**ACTIVITY**
When you copy from the entries that follow, take only the lines from the one with "A word is also" down to the one with "The same is", keeping both ends and dropping every picture.

(Saved entries)
+---+

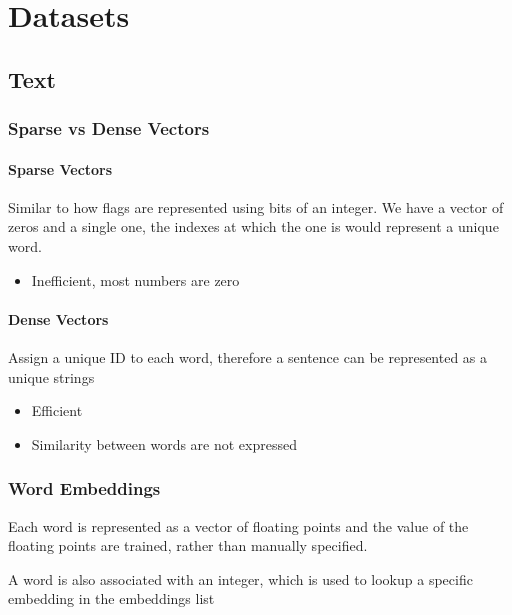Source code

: \section{Datasets}

  \subsection{Text}

    \subsubsection{Sparse vs Dense Vectors}

      \paragraph{Sparse Vectors} Similar to how flags are represented using
      bits of an integer. We have a vector of zeros and a single one,
      the indexes at which the one is would represent a unique word.
      \begin{itemize}
        \item Inefficient, most numbers are zero
      \end{itemize}

      \paragraph{Dense Vectors} Assign a unique ID to each word, therefore
      a sentence can be represented as a unique strings
      \begin{itemize}
        \item Efficient
        \item Similarity between words are not expressed
      \end{itemize}

    \subsubsection{Word Embeddings}

      Each word is represented as a vector of floating points and the value
      of the floating points are trained, rather than manually specified.

      A word is also associated with an integer, which is used to lookup
      a specific embedding in the embeddings list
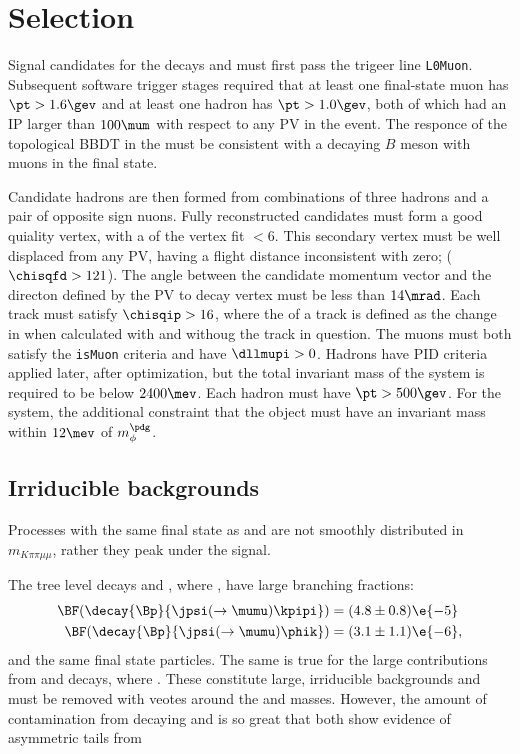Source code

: \section{Selection}

Signal candidates for the decays \btokpipimumu and \btophikmumu must first pass the \lone trigeer
line {\tt L0Muon}.
Subsequent software trigger stages required that at least one final-state muon has $\pt>1.6\gev$
and at least one hadron has $\pt>1.0\gev$, both of which had an IP larger than $100\mum$ with
respect to any PV in the event.
The responce of the topological BBDT in the \hlttwo must be consistent with a decaying $B$ meson
with muons in the final state.


Candidate \Bp hadrons are then formed from combinations of three hadrons and a pair of opposite
sign nuons.
Fully reconstructed candidates must form a good quiality vertex, with a \chisq of the vertex fit
$<6$.
This secondary vertex must be well displaced from any PV, having a flight distance inconsistent
with zero; ($\chisqfd>121$).
The angle between the \Bp candidate momentum vector and the directon defined by the PV to \Bp decay
vertex must be less than $14\mrad$.
Each track must satisfy $\chisqip>16$, where the \chisqip of a track is defined as the change in
\chisqip when calculated with and withoug the track in question.
The muons must both satisfy the {\tt isMuon} criteria and have $\dllmupi>0$.
Hadrons have PID criteria applied later, after optimization, but the total invariant mass of the
\kpipi system is required to be below $2400\mev$.
Each hadron must have $\pt>500\gev$.
For the \phik system, the additional constraint that the \decay{\phi}{\kk} object must have an
invariant mass within $12\mev$ of $m_\phi^\pdg$.



\subsection{Irriducible backgrounds}

Processes with the same final state as \btokpipimumu and \btophikmumu are not smoothly distributed
in $m_{K\pi\pi\mu\mu}$, rather they peak under the signal.


The tree level decays \decay{\Bp}{\jpsi\kpipi} and \decay{\Bp}{\jpsi\phik}, where
\decay{\jpsi}{\mumu}, have large branching fractions:
\begin{align}
  \BF(\decay{\Bp}{\jpsi(\to\mumu)\kpipi}) &= (4.8 \pm 0.8)\e{-5} \\
  \BF(\decay{\Bp}{\jpsi(\to\mumu)\phik}) &= (3.1 \pm 1.1)\e{-6},
\end{align}
and the same final state particles.
The same is true for the large contributions from \decay{\Bp}{\psitwos\kpipi} and
\decay{\Bp}{\psitwos\phik} decays, where \decay{\psitwos}{\mumu}.
These constitute large, irriducible backgrounds and must be removed with veotes around the \jpsi
and \psitwos masses.
However, the amount of contamination from decaying \jpsi and \psitwos is so great that both show
evidence of asymmetric tails from


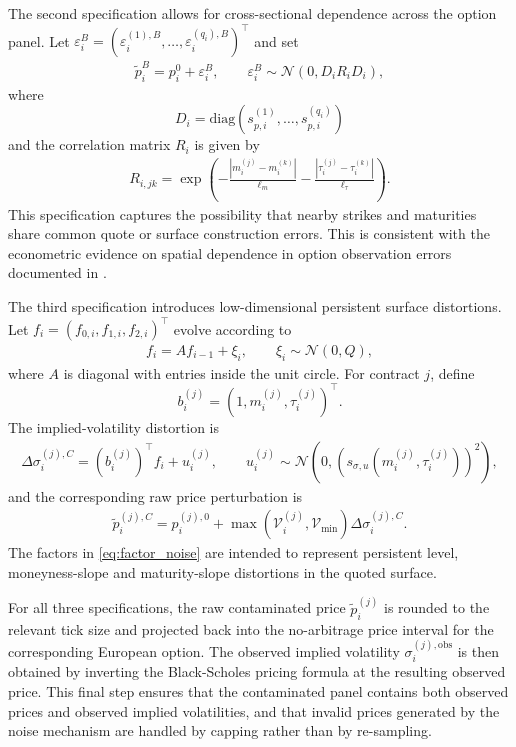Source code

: \documentclass[11pt,a4paper,notitlepage]{article}
\numberwithin{equation}{section}
\begin{document}
The second specification allows for cross-sectional dependence across the option panel. Let
$\varepsilon_i^B=\left(\varepsilon_i^{(1),B},\ldots,\varepsilon_i^{(q_i),B}\right)^\top$ and set
\begin{align}
\tilde p_i^{B}=p_i^{0}+\varepsilon_i^B,
\qquad
\varepsilon_i^B\sim\mathcal{N}(0,D_i R_i D_i),
\label{eq:noise_spatial}
\end{align}
where
\[
D_i=\mathrm{diag}\left(s_{p,i}^{(1)},\ldots,s_{p,i}^{(q_i)}\right)
\]
and the correlation matrix $R_i$ is given by
\begin{align}
R_{i,jk}
=
\exp\left(
-\frac{|m_i^{(j)}-m_i^{(k)}|}{\ell_m}
-\frac{|\tau_i^{(j)}-\tau_i^{(k)}|}{\ell_\tau}
\right).
\label{eq:spatial_kernel}
\end{align}
This specification captures the possibility that nearby strikes and maturities share common quote or surface
construction errors. This is consistent with the econometric evidence on spatial dependence in option observation
errors documented in \citet{andersen2021spatial}.

The third specification introduces low-dimensional persistent surface distortions. Let
$f_i=(f_{0,i},f_{1,i},f_{2,i})^\top$ evolve according to
\begin{align}
f_i=A f_{i-1}+\xi_i,
\qquad
\xi_i\sim\mathcal{N}(0,Q),
\label{eq:factor_noise}
\end{align}
where $A$ is diagonal with entries inside the unit circle. For contract $j$, define
\[
b_i^{(j)}=\left(1,m_i^{(j)},\tau_i^{(j)}\right)^\top.
\]
The implied-volatility distortion is
\begin{align}
\Delta\sigma_i^{(j),C}
=
\left(b_i^{(j)}\right)^\top f_i + u_i^{(j)},
\qquad
u_i^{(j)}\sim\mathcal{N}\left(0,\left(s_{\sigma,u}(m_i^{(j)},\tau_i^{(j)})\right)^2\right),
\label{eq:factor_iv_noise}
\end{align}
and the corresponding raw price perturbation is
\begin{align}
\tilde p_i^{(j),C}
=
p_i^{(j),0}
+
\max\left(\mathcal{V}_i^{(j)},\mathcal{V}_{\min}\right)
\Delta\sigma_i^{(j),C}.
\label{eq:factor_price_noise}
\end{align}
The factors in \eqref{eq:factor_noise} are intended to represent persistent level, moneyness-slope and maturity-slope
distortions in the quoted surface.

For all three specifications, the raw contaminated price $\tilde p_i^{(j)}$ is rounded to the relevant tick size
and projected back into the no-arbitrage price interval for the corresponding European option. The observed implied
volatility $\sigma_i^{(j),\mathrm{obs}}$ is then obtained by inverting the Black-Scholes pricing formula at the
resulting observed price. This final step ensures that the contaminated panel contains both observed prices and
observed implied volatilities, and that invalid prices generated by the noise mechanism are handled by capping rather
than by re-sampling.
\end{document}
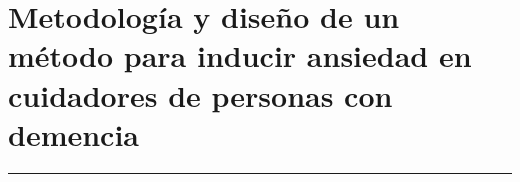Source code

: \chapter{Metodolog\'ia y dise\~no de un m\'etodo para inducir ansiedad en cuidadores de personas con demencia}\label{capit:cap3}
\vspace{-2.0325ex}%
\noindent
\rule{\textwidth}{0.5pt}
\vspace{-5.5ex}%
\newcommand{\pushline}{\Indp}%

\newpage

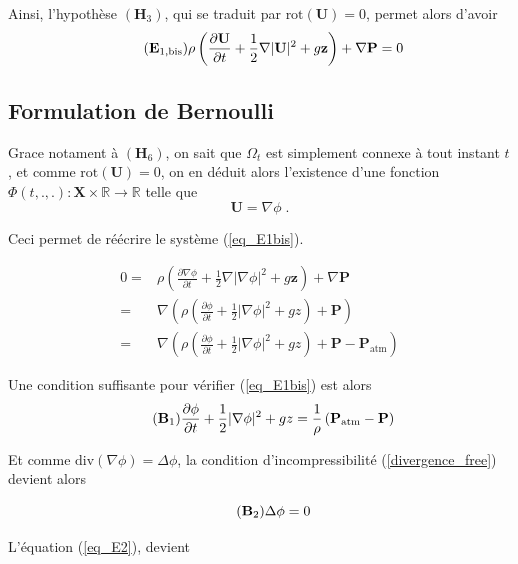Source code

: \documentclass[12pt,a4paper]{article}
\newcommand{\rot}{\text{rot}}
\numberwithin{equation}{section}
\begin{document}
Ainsi, l'hypothèse $(\textbf{H}_3)$, qui se traduit par $\rot(\textbf{U})=0$, permet alors d'avoir 
\begin{equation} \tag{$\textbf{E}_{1,\text{bis}}$} \label{eq_E1bis}
        \rho \left( \frac{\partial \textbf{U}}{\partial t} +\frac{1}{2}\nabla  |\textbf{U}|^2 +  g\textbf{z}\right) + \nabla \textbf{P} = 0 
\end{equation}

\subsection{Formulation de Bernoulli}

Grace notament à $(\textbf{H}_6)$, on sait que $\Omega_t$ est simplement connexe à tout instant $t$, et comme $\rot(\textbf{U}) = 0$, on en déduit alors l'existence d'une fonction $\Phi(t,.,.): \textbf{X}\times \mathbb{R} \rightarrow \mathbb{R}$ telle que $$\textbf{U} = \nabla \phi  \;.$$    

Ceci permet de réécrire le système (\ref{eq_E1bis}).

\begin{align*}
    0 = &\rho \left ( \frac{\partial \nabla \phi }{\partial t} +\frac{1}{2}\nabla  |\nabla \phi|^2  +  g\textbf{z} \right)+ \nabla \textbf{P} 
    \\
    =&\nabla \left ( \rho \left ( \frac{\partial \phi }{\partial t} +\frac{1}{2}|\nabla \phi|^2 +  gz \right) + \textbf{P} \right)
    \\
    =&\nabla \left ( \rho \left ( \frac{\partial \phi }{\partial t} +\frac{1}{2}|\nabla \phi|^2 +  gz \right) + \textbf{P}  - \textbf{P}_{\text{atm}}\right)
\end{align*}

Une condition suffisante pour vérifier (\ref{eq_E1bis}) est alors
\begin{equation} \tag{$\textbf{B}_1$} \label{eq_B1}
  \frac{\partial \phi }{\partial t} +\frac{1}{2}|\nabla \phi|^2 +  gz   = \frac{1}{\rho}\left( \textbf{P}_{\text{atm}}  - \textbf{P}\right)
\end{equation}

Et comme $\text{div}(\nabla \phi) = \Delta \phi$, la condition d'incompressibilité (\ref{divergence_free}) devient alors

\begin{equation} \tag{$\textbf{B}_2$} \label{eq_B2}
    \Delta \phi = 0
\end{equation}

L'équation (\ref{eq_E2}), devient
\end{document}
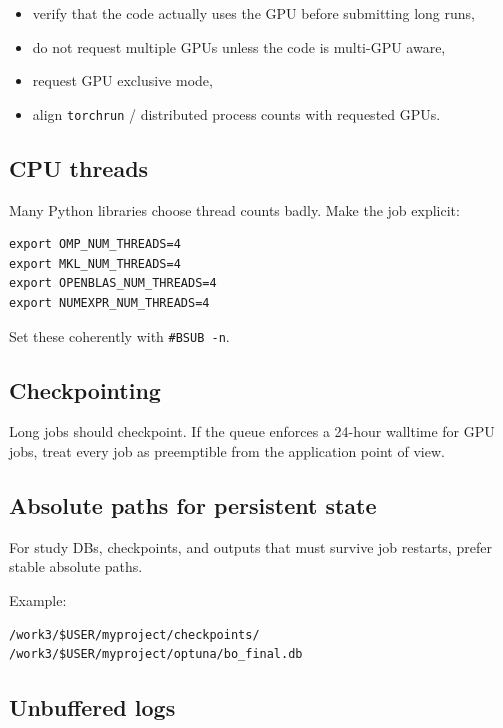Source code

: \documentclass[11pt,a4paper]{article}
\begin{document}
\begin{itemize}[leftmargin=1.5em]
  \item verify that the code actually uses the GPU before submitting long runs,
  \item do not request multiple GPUs unless the code is multi-GPU aware,
  \item request GPU exclusive mode,
  \item align \texttt{torchrun} / distributed process counts with requested GPUs.
\end{itemize}

\subsection{CPU threads}

Many Python libraries choose thread counts badly. Make the job explicit:

\begin{lstlisting}[style=shell]
export OMP_NUM_THREADS=4
export MKL_NUM_THREADS=4
export OPENBLAS_NUM_THREADS=4
export NUMEXPR_NUM_THREADS=4
\end{lstlisting}

Set these coherently with \texttt{\#BSUB -n}.

\subsection{Checkpointing}

Long jobs should checkpoint.
If the queue enforces a 24-hour walltime for GPU jobs, treat every job as preemptible from the application point of view.

\subsection{Absolute paths for persistent state}

For study DBs, checkpoints, and outputs that must survive job restarts, prefer stable absolute paths.

Example:
\begin{lstlisting}[style=shell]
/work3/$USER/myproject/checkpoints/
/work3/$USER/myproject/optuna/bo_final.db
\end{lstlisting}

\subsection{Unbuffered logs}
\end{document}
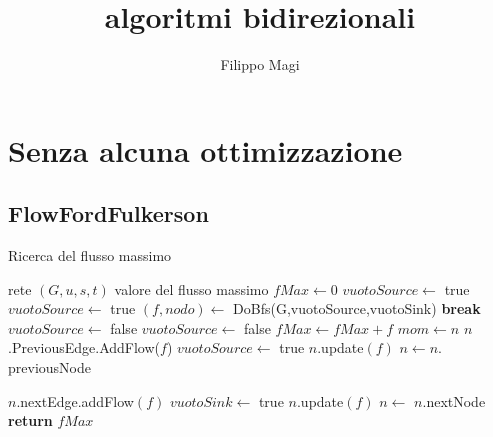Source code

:\documentclass{article}
\title{algoritmi bidirezionali}
\author{Filippo Magi }
\begin{document}
\maketitle
\section{Senza alcuna ottimizzazione}
\subsection{FlowFordFulkerson}
\begin{algorithm}
    \caption{Ricerca del flusso massimo}
    \begin{algorithmic}[1]
        \REQUIRE rete $(G,u,s,t)$
        \ENSURE valore del flusso massimo
        \STATE $fMax \leftarrow 0$
        \STATE$ vuotoSource \leftarrow$ true
        \STATE $vuotoSource \leftarrow$ true
        \STATE $(f, nodo) \leftarrow$ DoBfs(G,vuotoSource,vuotoSink)
        \STATE \textbf{break}
        \ENDIF
        \STATE $vuotoSource \leftarrow$ false
        \STATE $vuotoSource \leftarrow$ false
        \STATE $fMax \leftarrow fMax + f$
        \STATE $mom \leftarrow n$
        \STATE $n$.PreviousEdge.AddFlow($f$)
        \STATE $vuotoSource \leftarrow$ true
        \ENDIF
        \STATE $n.$update$(f)$ 
        \STATE $n \leftarrow n.$previousNode
        \ENDWHILE

        \STATE $n.$nextEdge.addFlow$(f)$
        \STATE $vuotoSink \leftarrow$ true
        \ENDIF
        \STATE $n.$update$(f)$ 
        \STATE $n \leftarrow$ $n.$nextNode
        \ENDWHILE
        \ENDWHILE
        \STATE \textbf{return} $fMax$
    \end{algorithmic}
\end{algorithm}
\end{document}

+---+

**SOLUTION FOR THIS EXERCISE**
      A word is also associated with an integer, which is used to lookup
      a specific embedding in the embeddings list
Source code

: \section{Selection}

Signal candidates for the decays \btokpipimumu and \btophikmumu must first pass the \lone trigeer
line {\tt L0Muon}.
Subsequent software trigger stages required that at least one final-state muon has $\pt>1.6\gev$
and at least one hadron has $\pt>1.0\gev$, both of which had an IP larger than $100\mum$ with
respect to any PV in the event.
The responce of the topological BBDT in the \hlttwo must be consistent with a decaying $B$ meson
with muons in the final state.


Candidate \Bp hadrons are then formed from combinations of three hadrons and a pair of opposite
sign nuons.
Fully reconstructed candidates must form a good quiality vertex, with a \chisq of the vertex fit
$<6$.
This secondary vertex must be well displaced from any PV, having a flight distance inconsistent
with zero; ($\chisqfd>121$).
The angle between the \Bp candidate momentum vector and the directon defined by the PV to \Bp decay
vertex must be less than $14\mrad$.
Each track must satisfy $\chisqip>16$, where the \chisqip of a track is defined as the change in
\chisqip when calculated with and withoug the track in question.
The muons must both satisfy the {\tt isMuon} criteria and have $\dllmupi>0$.
Hadrons have PID criteria applied later, after optimization, but the total invariant mass of the
\kpipi system is required to be below $2400\mev$.
Each hadron must have $\pt>500\gev$.
For the \phik system, the additional constraint that the \decay{\phi}{\kk} object must have an
invariant mass within $12\mev$ of $m_\phi^\pdg$.



\subsection{Irriducible backgrounds}

Processes with the same final state as \btokpipimumu and \btophikmumu are not smoothly distributed
in $m_{K\pi\pi\mu\mu}$, rather they peak under the signal.


The tree level decays \decay{\Bp}{\jpsi\kpipi} and \decay{\Bp}{\jpsi\phik}, where
\decay{\jpsi}{\mumu}, have large branching fractions:
\begin{align}
  \BF(\decay{\Bp}{\jpsi(\to\mumu)\kpipi}) &= (4.8 \pm 0.8)\e{-5} \\
  \BF(\decay{\Bp}{\jpsi(\to\mumu)\phik}) &= (3.1 \pm 1.1)\e{-6},
\end{align}
and the same final state particles.
The same is true for the large contributions from \decay{\Bp}{\psitwos\kpipi} and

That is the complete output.